Ron Maxwell, director


The conservation and preservation of history has been of primary interest to Maxwell throughout his life, and so has the nature of American identity. Born and raised in Clifton, New Jersey, son of a World War II veteran and his French war bride, it is only fitting that his graduate thesis film at NYU Film Institute was an adaptation of Albert Camus’ “The Guest” and that his major debut as a director was a tender but unsentimental love story set in his parents’ era that secured him an Emmy nomination: Verna:USO Girl (PBS, 1978).

Maxwell’s subsequent first theatrical film Little Darlings (Paramount, 1980) was a box-office hit that starred Tatum O’Neal and Kristy McNichol. This paved the way to The Night the Lights Went Out in Georgia (AvcoEmbassy, 1981).

Disney’s Parent Trap II and Twentieth-Century Fox’s Kidco followed, during which Maxwell persevered in his 15 year quest to see Gettysburg made.

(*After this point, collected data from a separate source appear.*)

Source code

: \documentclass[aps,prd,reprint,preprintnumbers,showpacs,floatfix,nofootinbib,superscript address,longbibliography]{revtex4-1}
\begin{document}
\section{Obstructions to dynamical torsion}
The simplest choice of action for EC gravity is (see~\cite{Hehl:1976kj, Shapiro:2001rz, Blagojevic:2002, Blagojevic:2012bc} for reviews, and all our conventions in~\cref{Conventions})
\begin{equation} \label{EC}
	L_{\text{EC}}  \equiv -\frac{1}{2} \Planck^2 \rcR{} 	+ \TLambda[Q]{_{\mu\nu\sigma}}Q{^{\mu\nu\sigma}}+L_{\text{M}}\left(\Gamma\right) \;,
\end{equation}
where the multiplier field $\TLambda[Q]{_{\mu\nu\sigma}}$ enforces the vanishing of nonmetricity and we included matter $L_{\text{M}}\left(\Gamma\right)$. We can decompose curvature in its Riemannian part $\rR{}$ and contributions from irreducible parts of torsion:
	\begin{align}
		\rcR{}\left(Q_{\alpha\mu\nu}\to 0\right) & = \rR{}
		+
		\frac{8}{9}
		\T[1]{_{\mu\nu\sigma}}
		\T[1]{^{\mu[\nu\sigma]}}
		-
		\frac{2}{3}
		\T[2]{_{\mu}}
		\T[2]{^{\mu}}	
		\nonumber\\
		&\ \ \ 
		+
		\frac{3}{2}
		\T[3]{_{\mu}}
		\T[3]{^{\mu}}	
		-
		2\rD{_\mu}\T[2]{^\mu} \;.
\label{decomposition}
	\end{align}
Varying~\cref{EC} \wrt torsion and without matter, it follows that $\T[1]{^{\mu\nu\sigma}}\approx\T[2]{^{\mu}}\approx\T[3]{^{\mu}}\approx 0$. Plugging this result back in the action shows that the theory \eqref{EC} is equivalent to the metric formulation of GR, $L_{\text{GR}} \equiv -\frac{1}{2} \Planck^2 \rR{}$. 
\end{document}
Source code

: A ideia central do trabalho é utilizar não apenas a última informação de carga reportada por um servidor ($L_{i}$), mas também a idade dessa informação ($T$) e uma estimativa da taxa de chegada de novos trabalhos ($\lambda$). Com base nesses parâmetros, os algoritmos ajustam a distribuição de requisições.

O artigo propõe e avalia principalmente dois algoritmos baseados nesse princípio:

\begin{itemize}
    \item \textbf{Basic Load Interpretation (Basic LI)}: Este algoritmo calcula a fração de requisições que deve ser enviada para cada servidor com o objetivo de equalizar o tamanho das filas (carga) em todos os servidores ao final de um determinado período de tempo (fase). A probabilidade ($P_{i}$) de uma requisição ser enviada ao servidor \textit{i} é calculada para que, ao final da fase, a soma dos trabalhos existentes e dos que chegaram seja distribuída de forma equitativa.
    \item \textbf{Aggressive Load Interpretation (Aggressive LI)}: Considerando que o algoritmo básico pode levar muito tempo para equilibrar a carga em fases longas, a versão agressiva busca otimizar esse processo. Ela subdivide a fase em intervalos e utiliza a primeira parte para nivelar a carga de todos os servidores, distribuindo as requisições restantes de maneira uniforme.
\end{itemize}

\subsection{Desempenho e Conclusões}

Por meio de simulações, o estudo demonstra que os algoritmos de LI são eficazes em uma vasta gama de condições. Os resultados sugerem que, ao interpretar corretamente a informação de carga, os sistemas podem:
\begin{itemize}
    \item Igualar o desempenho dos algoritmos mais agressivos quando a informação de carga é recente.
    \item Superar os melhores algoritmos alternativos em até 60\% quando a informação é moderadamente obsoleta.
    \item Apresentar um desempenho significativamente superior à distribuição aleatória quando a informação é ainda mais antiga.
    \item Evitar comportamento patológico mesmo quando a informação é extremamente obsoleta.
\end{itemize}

He is by no means finished with history as his preoccupation – optioning and co-writing(with Alan Geoffrion)a screenplay from Speer Morgan’s critically acclaimed novel Belle Starr, about the woman who rode with Jesse and Frank James and was known as Queen of the Outlaws.

In 2014 Maxwell continued preproduction on an epic trilogy of movies from his own original screenplays, Joan of Arc: The Virgin Warrior and is developing a motion-picture set during the Highland Clearances of late 18th Century Scotland titled “Consider the Lilies.”

He is a member of the Writers Guild of America, the Directors Guild of America and the Academy of Motion Picture Arts and Sciences. He is the recipient of an honorary Doctor of Letters degree from Concordia College.

His interest in this campaign is bolstered by his continued outspokenness on the necessity for conservation of history and historical land, and he fervently supports maintaining the Roadless Rule to protect the centuries old forests of the Tongass National Forest in Southeast Alaska.